Moreover, in other diagnostic fields where a large number of different analyses have to be medically validated synoptically, Big Data technologies offer a good basis for the development of pattern recognition and AI algorithms, which not only help to automate workflows efficiently but also can recognize conspicuous patterns without fatigue and, thus, lead to a reduced false negative rate. New-born screening is a prime example of this
[69], but complex metabolic diagnostics will also benefit from data that is machine learning ready—there is still considerable potential for development
[70]. For algorithms to be registered as “medical devices”, the hurdles to be taken are fairly high, including proper assessment of potential risks, detailed software design specifications, traceability, data security, etc., just to name a few obligations to be compliant with the new “Medical Device Regulation” (MDR) of the European Union
[71].
Besides laboratory diagnostics itself, there are a large number of other fields of application for Big Data in laboratory medicine.

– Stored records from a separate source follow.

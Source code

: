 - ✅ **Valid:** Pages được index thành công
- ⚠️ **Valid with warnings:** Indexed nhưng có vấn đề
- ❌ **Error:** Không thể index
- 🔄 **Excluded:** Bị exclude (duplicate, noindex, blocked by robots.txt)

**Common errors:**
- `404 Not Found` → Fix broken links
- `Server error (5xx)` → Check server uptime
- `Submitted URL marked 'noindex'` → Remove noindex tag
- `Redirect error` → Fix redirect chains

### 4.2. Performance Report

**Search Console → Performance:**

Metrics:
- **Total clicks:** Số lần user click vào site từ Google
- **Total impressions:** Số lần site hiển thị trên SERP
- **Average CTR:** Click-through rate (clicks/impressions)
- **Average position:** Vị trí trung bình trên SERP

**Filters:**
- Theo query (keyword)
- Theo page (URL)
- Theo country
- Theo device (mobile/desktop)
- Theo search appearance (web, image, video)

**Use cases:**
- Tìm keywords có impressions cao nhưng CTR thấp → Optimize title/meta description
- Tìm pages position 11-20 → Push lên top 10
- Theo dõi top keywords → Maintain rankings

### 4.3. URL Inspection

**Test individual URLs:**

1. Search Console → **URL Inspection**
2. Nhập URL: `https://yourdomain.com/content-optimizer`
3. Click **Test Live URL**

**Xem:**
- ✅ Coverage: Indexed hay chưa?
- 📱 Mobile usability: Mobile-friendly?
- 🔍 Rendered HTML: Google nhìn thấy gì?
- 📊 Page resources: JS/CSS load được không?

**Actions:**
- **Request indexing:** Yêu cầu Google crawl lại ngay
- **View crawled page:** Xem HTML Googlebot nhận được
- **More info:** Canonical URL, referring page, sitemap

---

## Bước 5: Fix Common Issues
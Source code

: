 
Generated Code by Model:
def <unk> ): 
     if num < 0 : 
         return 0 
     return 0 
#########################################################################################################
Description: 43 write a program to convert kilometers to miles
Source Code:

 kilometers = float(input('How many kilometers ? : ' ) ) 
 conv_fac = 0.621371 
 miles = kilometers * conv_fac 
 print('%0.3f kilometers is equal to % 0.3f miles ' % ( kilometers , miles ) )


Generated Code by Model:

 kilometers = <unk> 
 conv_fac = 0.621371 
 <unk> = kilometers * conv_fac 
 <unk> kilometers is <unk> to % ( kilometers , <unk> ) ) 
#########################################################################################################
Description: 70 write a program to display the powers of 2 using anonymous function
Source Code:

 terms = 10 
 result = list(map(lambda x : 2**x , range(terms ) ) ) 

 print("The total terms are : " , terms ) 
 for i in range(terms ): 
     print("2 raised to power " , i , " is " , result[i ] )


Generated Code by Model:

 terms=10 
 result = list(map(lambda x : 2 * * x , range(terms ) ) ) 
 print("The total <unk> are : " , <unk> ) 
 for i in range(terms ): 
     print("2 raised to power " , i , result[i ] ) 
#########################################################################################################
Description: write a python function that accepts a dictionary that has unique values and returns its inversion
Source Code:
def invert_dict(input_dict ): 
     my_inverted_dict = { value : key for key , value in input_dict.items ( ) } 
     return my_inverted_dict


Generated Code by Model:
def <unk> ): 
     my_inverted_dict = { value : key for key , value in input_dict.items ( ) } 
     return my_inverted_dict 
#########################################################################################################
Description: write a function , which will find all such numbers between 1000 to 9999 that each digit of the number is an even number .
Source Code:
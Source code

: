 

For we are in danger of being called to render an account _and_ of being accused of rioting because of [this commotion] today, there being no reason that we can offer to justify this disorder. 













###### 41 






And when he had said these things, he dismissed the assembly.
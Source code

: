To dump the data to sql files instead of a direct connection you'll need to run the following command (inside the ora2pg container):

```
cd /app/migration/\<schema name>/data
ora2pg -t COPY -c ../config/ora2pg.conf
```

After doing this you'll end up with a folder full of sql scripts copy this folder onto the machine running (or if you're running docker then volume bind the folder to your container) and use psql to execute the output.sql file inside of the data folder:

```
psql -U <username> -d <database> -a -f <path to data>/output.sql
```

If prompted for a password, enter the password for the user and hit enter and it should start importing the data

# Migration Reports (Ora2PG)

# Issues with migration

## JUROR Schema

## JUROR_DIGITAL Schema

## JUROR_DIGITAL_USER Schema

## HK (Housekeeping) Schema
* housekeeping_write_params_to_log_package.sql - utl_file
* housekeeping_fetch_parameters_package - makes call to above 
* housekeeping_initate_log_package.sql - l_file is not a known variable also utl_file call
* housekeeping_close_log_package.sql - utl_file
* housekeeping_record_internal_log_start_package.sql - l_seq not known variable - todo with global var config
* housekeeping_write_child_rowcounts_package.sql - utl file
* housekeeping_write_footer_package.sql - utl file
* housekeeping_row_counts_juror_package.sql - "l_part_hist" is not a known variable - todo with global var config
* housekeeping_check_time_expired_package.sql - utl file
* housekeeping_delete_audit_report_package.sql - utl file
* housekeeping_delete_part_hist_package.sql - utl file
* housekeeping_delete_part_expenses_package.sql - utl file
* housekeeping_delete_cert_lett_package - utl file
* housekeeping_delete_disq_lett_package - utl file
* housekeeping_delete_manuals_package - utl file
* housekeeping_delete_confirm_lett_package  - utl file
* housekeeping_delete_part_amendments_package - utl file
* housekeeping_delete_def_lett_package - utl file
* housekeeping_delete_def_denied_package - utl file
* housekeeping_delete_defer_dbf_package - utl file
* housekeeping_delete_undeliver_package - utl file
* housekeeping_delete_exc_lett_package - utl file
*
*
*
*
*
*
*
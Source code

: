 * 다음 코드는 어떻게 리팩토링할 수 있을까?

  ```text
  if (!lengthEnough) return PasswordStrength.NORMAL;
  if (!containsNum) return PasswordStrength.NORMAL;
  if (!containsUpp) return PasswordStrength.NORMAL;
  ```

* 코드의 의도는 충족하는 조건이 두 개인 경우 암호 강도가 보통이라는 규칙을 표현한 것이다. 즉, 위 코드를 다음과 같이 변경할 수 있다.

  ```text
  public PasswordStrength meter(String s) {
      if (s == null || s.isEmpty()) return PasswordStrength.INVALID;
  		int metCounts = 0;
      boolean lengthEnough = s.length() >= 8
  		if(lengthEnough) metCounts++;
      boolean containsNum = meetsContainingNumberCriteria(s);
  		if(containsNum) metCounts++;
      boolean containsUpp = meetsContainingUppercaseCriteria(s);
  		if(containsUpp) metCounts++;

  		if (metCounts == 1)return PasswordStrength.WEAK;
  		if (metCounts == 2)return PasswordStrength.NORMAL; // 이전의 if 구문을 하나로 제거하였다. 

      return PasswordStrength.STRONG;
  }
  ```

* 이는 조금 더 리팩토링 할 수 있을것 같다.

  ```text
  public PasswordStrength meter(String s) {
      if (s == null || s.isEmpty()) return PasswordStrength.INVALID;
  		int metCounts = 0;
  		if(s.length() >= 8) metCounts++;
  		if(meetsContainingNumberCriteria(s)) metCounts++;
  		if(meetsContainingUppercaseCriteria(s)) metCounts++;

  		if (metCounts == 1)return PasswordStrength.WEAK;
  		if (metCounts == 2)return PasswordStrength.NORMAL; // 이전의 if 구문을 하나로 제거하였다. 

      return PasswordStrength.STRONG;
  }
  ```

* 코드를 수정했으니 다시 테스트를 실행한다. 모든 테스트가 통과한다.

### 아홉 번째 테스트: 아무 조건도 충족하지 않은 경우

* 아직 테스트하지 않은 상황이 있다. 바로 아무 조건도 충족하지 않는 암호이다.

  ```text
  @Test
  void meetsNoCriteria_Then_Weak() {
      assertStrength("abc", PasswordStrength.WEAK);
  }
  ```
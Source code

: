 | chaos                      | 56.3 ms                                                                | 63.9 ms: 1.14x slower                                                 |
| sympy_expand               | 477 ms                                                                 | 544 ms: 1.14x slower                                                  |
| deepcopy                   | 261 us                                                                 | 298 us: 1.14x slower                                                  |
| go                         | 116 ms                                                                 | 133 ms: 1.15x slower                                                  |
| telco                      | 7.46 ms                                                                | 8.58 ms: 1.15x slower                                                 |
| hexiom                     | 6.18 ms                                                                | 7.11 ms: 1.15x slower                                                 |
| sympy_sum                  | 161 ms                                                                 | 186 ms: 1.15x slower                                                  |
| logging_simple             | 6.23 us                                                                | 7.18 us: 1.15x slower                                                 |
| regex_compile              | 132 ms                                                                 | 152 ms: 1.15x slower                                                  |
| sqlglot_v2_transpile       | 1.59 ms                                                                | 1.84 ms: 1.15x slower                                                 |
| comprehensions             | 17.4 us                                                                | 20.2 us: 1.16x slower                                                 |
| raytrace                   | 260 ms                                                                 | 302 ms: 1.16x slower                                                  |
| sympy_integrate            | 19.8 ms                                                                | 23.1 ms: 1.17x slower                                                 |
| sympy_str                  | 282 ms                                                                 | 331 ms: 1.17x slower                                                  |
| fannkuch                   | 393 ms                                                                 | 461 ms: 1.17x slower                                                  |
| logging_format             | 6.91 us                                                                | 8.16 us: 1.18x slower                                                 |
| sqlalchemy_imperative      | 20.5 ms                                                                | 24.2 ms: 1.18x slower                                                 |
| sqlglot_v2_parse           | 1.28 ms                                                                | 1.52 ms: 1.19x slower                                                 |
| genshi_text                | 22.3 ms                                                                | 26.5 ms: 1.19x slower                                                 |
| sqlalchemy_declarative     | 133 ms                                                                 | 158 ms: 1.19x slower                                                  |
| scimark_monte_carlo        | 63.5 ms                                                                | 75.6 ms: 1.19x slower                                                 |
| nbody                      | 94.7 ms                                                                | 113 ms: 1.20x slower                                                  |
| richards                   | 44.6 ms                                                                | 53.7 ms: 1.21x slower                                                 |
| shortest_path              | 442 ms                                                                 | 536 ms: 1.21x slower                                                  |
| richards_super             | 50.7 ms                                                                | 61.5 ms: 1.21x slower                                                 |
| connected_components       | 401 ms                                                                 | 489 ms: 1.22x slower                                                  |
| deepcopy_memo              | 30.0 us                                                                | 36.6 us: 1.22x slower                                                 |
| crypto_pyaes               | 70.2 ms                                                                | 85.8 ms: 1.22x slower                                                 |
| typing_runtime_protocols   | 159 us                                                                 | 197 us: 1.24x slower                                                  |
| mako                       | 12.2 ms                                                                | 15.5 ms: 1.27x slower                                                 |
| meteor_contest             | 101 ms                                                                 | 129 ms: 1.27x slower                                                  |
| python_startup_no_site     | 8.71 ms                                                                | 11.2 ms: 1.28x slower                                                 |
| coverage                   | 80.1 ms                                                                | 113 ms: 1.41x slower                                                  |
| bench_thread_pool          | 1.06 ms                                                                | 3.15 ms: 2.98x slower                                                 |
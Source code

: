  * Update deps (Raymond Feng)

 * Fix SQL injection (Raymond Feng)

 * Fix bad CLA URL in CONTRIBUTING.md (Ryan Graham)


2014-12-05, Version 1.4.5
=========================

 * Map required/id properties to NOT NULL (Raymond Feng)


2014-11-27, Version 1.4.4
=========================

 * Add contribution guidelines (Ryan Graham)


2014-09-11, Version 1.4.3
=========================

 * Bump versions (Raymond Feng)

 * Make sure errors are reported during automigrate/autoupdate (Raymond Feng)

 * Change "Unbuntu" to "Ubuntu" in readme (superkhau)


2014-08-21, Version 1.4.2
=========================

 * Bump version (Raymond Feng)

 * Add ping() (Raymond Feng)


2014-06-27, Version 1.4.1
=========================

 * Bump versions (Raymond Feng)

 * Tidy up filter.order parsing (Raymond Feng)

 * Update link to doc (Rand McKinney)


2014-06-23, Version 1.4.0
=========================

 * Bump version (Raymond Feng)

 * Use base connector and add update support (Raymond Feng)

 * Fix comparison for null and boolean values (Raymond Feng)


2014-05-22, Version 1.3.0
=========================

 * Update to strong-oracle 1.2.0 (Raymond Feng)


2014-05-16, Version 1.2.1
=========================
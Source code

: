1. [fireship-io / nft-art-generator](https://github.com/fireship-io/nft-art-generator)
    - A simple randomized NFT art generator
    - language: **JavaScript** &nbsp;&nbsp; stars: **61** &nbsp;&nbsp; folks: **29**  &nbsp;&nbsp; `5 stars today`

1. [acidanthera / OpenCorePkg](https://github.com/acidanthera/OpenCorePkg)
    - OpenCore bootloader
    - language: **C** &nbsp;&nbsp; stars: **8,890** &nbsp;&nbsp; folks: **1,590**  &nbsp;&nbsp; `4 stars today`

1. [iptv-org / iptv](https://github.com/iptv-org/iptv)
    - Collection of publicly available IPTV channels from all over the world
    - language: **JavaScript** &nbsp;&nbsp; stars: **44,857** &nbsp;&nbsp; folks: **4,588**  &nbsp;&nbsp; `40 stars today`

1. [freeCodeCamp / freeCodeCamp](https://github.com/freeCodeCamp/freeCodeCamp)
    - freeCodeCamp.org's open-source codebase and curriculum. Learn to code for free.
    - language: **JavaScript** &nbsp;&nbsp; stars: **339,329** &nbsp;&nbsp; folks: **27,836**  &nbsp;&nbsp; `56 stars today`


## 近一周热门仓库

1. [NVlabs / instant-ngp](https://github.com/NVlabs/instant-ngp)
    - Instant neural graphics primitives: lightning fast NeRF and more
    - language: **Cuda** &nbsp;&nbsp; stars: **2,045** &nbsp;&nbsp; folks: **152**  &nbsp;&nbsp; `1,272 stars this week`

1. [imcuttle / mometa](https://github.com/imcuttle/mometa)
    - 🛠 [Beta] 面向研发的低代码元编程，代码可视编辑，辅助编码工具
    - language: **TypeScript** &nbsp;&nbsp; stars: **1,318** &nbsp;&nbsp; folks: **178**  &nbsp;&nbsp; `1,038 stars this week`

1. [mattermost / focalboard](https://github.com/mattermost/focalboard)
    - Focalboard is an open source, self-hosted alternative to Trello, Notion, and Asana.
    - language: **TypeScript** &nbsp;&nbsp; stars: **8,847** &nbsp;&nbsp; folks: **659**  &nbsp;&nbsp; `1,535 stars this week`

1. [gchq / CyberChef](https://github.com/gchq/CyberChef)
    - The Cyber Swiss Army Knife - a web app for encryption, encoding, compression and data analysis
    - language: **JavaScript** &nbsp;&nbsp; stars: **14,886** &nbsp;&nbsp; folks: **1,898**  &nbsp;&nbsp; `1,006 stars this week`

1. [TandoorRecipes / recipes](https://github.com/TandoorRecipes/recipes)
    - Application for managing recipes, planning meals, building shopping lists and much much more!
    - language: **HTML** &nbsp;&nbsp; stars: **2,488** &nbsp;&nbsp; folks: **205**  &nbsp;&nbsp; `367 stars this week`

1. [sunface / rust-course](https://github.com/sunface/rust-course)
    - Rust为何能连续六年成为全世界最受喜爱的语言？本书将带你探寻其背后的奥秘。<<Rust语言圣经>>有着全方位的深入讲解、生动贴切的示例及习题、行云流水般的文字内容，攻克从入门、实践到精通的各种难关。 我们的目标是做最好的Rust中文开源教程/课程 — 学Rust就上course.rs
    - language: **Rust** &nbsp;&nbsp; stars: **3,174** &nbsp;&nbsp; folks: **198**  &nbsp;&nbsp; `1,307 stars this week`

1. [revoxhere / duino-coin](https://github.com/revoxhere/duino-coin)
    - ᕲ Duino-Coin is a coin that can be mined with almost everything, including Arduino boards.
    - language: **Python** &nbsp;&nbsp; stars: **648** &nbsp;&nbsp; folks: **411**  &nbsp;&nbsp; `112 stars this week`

For example, the field of quality management. Mark Cervinski notes that “modelling of Big Data allowed us to develop protocols to rapidly detect analytical shifts”—additionally, administrative and process-oriented aspects, such as optimizing turnaround time (TAT), can also benefit from Big Data
[10]. Especially, since under a big workload, the main factor affecting TATs is not the verification step of test results but rather the efficiency of the laboratory equipment
[72]. With the help of predictive modelling, TATs could be highlighted that are likely to exceed their allocated time. Furthermore, these highlighted TATs could potentially be relayed to the ordering clinician, allowing new levels of laboratory-reporting transparency.
Clinical-decision support systems are more oriented towards clinical needs and are essentially based on laboratory data. This can be in the context of integrated devices
[73] or more- or less-complex algorithms that enable the integration of multimodal information and allow clinicians to quickly and reliably make statements about the diagnostic value of the constellations of findings. An example of this is the prediction of the growth of bacteria in urine culture based on urine-flow cytometric data
[74].
Perhaps the most exciting field of application for Big Data in laboratory medicine, however, is predictive and preemptive diagnostics. With the help of laboratory data, probabilities for a variety of patient-related events can be calculated and, in the best case, therapeutic countermeasures can be initiated, so that the events do not occur in the first place. This can range from the prediction of in-house mortality, in the sense of an alarm triage
[75][76], to the prediction of derailments in the blood glucose levels of diabetic patients
[77]—the possible applications are almost unlimited.